■ **Task requirements**: Repeat exactly, and only, the lines of the entries below from the one with "-[x] Move Ball" through the one with "#### نقطه اشتراک", both ends included.

■ **Dataset content**:

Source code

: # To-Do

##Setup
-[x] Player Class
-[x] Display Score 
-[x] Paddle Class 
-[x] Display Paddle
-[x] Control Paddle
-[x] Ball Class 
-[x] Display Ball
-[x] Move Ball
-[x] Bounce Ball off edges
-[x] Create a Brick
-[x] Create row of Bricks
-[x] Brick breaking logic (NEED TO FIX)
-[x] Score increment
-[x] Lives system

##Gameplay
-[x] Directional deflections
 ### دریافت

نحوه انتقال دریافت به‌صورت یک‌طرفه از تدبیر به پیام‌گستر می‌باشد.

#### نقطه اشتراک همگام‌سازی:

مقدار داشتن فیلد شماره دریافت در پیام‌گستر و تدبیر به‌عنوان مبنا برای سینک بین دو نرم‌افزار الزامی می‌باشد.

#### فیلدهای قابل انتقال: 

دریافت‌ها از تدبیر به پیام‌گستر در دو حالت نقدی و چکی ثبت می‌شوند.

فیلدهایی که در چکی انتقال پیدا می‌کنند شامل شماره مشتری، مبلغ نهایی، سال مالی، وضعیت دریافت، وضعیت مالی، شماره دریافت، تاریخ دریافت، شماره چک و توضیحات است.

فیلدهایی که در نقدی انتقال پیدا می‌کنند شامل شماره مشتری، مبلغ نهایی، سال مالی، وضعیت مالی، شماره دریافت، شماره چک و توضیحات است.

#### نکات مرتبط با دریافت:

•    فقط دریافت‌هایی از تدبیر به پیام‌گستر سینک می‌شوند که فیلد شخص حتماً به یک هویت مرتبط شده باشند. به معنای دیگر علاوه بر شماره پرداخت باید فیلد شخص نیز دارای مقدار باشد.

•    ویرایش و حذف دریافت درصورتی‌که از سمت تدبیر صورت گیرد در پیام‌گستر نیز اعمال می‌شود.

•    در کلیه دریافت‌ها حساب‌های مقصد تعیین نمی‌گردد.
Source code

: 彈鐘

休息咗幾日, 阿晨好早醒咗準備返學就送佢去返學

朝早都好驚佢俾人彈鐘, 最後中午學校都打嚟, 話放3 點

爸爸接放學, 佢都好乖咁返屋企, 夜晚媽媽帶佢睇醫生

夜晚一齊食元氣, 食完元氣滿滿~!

■ **Answer box**:
-[x] Move Ball
-[x] Bounce Ball off edges
-[x] Create a Brick
-[x] Create row of Bricks
-[x] Brick breaking logic (NEED TO FIX)
-[x] Score increment
-[x] Lives system

##Gameplay
-[x] Directional deflections
 ### دریافت

نحوه انتقال دریافت به‌صورت یک‌طرفه از تدبیر به پیام‌گستر می‌باشد.

#### نقطه اشتراک همگام‌سازی:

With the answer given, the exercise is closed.